■行け! タイガーマスク c/w みなし児のバラード / 新田洋 (キングレコード)
日本の映画やテレビドラマの劇伴を担当し、偉大な功績を残した菊池俊輔の訃報に接しました。
おそらくは日本で暮らしている我々にとって、故人の書いたメロディは必ずや耳にしているはずで、例えばテレビドラマやアニメ、そして特撮のジャンルだけでも「キイハンター」「タイガーマスク」「仮面ライダー」等々、夥しく心に染み込んでいる歌や演奏は忘れられるものではありません。
ですから、代表作を選ぶなんて事は愚行に等しく、しかし、それでも本日は昭和44(1969)年10月から約2年間、日本テレビ系列で放送されていた本格的プロレスアニメ「タイガーマスク」の主題歌とエンディングテーマをカップリングしたシングル盤を取り出しました。
ご存知のとおり、件のアニメは梶原一騎の原作を辻なおきが描いた漫画作品として、最初は昭和43(1968)年から講談社の月間漫画雑誌「ぼくら」に連載され、それは現実のプロレスラーが実名で登場するというリアルなスポ根物という面白さに加えて、如何にもプロレスらしい荒唐無稽な描写や物語展開がありながら、同時にタイガーマスクは孤児だったという生い立ちから、過去に世話になっていた施設の子供達との関わりも描かれた素晴らしいドキュメンタリー&フィクションでしたから、忽ち人気は沸騰!
ですから、前述のテレビアニメ版も高視聴率番組となり、ついには新日本プロレスに現実世界のタイガーマスクが登場し、爆発的なブームを巻き起こした事は皆様ご存知のとおりです。
で、そんなわけですから、件のテレビアニメ版の主題歌が多くの日本人に刷り込まれているのは言わずもがな、そのオープニングテーマが、このシングル盤に収録されているA面曲「行け! タイガーマスク」であり、今に至るも名フレーズ満載の作詞は木谷梨男、そしてスリル&サスペンスが真正面から飛び出して来る作編曲が菊池俊輔でありましたっ!

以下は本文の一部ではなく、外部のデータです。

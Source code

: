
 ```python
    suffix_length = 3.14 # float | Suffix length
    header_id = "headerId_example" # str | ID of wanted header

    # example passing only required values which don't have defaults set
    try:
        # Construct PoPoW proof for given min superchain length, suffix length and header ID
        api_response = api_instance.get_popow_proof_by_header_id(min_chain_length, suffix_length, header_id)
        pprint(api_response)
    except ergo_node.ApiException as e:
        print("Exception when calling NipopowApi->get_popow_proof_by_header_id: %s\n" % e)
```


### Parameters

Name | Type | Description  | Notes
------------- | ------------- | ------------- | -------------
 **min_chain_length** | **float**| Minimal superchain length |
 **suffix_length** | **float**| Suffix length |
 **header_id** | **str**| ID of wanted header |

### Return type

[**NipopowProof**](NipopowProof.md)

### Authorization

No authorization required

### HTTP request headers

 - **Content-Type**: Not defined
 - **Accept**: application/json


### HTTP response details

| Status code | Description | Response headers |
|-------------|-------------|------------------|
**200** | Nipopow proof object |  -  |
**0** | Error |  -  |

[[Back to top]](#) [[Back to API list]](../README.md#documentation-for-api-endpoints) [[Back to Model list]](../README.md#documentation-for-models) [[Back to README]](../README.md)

う~ん、本日久々に針を落とし、じっくり鑑賞しても、我知らず腰が浮くと申しましょうか、この主題歌には本当に血が騒いでしまいますねぇ~~ (^^♪
ちなみに歌っている新田洋は様々な芸名を使い分けて活躍している有名(?)シンガーで、一番に知られているのは森本英世として、昭和48(1973)年頃から、敏いとうとハッピー&ブルーのリードボーカルを務め、その独特の泣き節歌唱は大ヒット曲「星降る街角」等々で存分に聴けますが、その意味で決して忘れてはならないのがA面と同じ制作スタッフが提供したB面収録曲「みなし児のバラード」でしょう。

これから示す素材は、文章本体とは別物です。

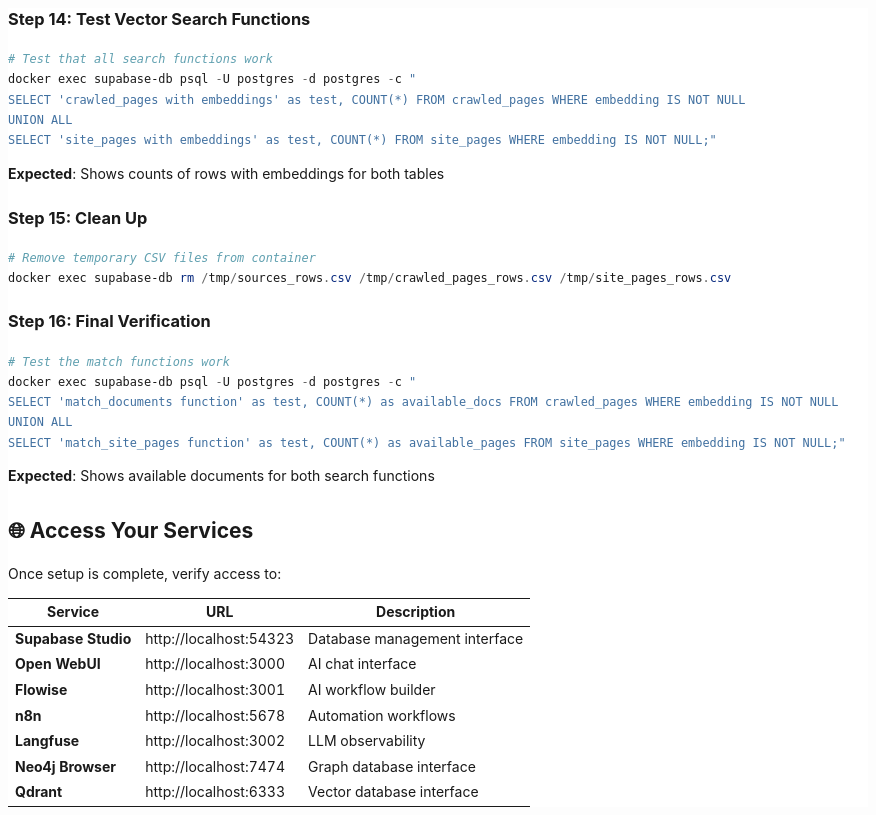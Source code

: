 ### Step 14: Test Vector Search Functions

```powershell
# Test that all search functions work
docker exec supabase-db psql -U postgres -d postgres -c "
SELECT 'crawled_pages with embeddings' as test, COUNT(*) FROM crawled_pages WHERE embedding IS NOT NULL
UNION ALL
SELECT 'site_pages with embeddings' as test, COUNT(*) FROM site_pages WHERE embedding IS NOT NULL;"
```

**Expected**: Shows counts of rows with embeddings for both tables

### Step 15: Clean Up

```powershell
# Remove temporary CSV files from container
docker exec supabase-db rm /tmp/sources_rows.csv /tmp/crawled_pages_rows.csv /tmp/site_pages_rows.csv
```

### Step 16: Final Verification

```powershell
# Test the match functions work
docker exec supabase-db psql -U postgres -d postgres -c "
SELECT 'match_documents function' as test, COUNT(*) as available_docs FROM crawled_pages WHERE embedding IS NOT NULL
UNION ALL
SELECT 'match_site_pages function' as test, COUNT(*) as available_pages FROM site_pages WHERE embedding IS NOT NULL;"
```

**Expected**: Shows available documents for both search functions

## 🌐 Access Your Services

Once setup is complete, verify access to:

| Service             | URL                    | Description                   |
| ------------------- | ---------------------- | ----------------------------- |
| **Supabase Studio** | http://localhost:54323 | Database management interface |
| **Open WebUI**      | http://localhost:3000  | AI chat interface             |
| **Flowise**         | http://localhost:3001  | AI workflow builder           |
| **n8n**             | http://localhost:5678  | Automation workflows          |
| **Langfuse**        | http://localhost:3002  | LLM observability             |
| **Neo4j Browser**   | http://localhost:7474  | Graph database interface      |
| **Qdrant**          | http://localhost:6333  | Vector database interface     |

それは、とにかくミディアムスローで節回される捨鉢な歌の世界を至高のものとする仕上がりで、これぞっ!
日本のアニメから生れ出た傑作歌謡ソウルバラードであり、作編曲における菊池俊輔の抜群の手腕が堪能できると思いますねぇ~~ (^^♪
実は告白すると、学生時代にサイケおやじが入れてもらっていたバンドでウケ狙いではありますが、この「みなし児のバラード」をやろうっ!

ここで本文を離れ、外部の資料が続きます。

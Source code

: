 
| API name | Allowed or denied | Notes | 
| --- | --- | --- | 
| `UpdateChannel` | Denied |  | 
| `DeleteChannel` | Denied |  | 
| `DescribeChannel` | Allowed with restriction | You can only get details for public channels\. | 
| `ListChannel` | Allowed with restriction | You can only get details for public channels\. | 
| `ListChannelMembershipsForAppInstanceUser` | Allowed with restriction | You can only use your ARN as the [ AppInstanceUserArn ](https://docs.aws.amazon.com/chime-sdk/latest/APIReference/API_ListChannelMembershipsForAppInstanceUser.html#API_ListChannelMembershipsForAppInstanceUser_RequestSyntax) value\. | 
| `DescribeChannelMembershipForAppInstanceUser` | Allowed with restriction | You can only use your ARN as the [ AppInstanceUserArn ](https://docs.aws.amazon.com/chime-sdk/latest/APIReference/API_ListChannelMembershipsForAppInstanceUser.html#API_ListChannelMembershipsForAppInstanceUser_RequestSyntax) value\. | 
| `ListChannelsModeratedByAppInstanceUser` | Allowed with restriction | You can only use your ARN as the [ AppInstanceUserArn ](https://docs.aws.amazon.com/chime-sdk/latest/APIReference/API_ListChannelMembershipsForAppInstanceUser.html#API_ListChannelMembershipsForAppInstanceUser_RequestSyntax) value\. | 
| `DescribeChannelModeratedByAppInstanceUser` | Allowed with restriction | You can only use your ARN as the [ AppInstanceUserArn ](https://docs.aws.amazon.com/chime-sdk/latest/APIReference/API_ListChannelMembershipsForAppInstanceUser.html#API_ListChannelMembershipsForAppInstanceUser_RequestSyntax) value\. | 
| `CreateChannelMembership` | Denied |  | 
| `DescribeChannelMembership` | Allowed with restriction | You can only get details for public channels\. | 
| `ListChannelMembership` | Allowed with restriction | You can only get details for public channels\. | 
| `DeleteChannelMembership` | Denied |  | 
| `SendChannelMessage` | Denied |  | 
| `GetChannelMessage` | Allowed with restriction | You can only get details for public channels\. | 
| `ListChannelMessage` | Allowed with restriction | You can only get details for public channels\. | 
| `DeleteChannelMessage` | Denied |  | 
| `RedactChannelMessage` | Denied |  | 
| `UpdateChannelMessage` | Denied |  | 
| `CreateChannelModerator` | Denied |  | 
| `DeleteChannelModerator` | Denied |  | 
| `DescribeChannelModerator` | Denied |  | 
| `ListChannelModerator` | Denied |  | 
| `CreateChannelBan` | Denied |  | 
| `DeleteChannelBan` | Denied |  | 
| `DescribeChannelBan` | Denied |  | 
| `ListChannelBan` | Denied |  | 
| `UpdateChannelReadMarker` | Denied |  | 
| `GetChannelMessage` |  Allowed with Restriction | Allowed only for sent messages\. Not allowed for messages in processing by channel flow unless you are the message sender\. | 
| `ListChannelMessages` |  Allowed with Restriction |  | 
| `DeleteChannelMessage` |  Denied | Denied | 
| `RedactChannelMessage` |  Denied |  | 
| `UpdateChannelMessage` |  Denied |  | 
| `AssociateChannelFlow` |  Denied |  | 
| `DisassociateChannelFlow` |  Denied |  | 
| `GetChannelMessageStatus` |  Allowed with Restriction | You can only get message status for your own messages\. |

という話が纏まり、その時に中古ゲットしたのが、この掲載盤であり、以来……、永久貸与になっているというわけでして (^^;
閑話休題。
ところで、劇伴の仕事では、それなりに使い回しが普通の様で、この「タイガーマスク」のアニメ本篇では「キイハンター」で使われていたメロディやリフが度々流れている事も要注意かもしれません。
もちろん、それがあってこそ、瞬時に「菊池俊輔の世界」が物語を染め上げ、正にドラマチックな展開と構成が伝わって来るのですから、流石と思うばかりです。
ということで、故人の業績については、とてもとても、サイケおやじの稚拙な筆では書き表せるはずもありません。
謹んで、衷心よりご冥福をお祈りいたします。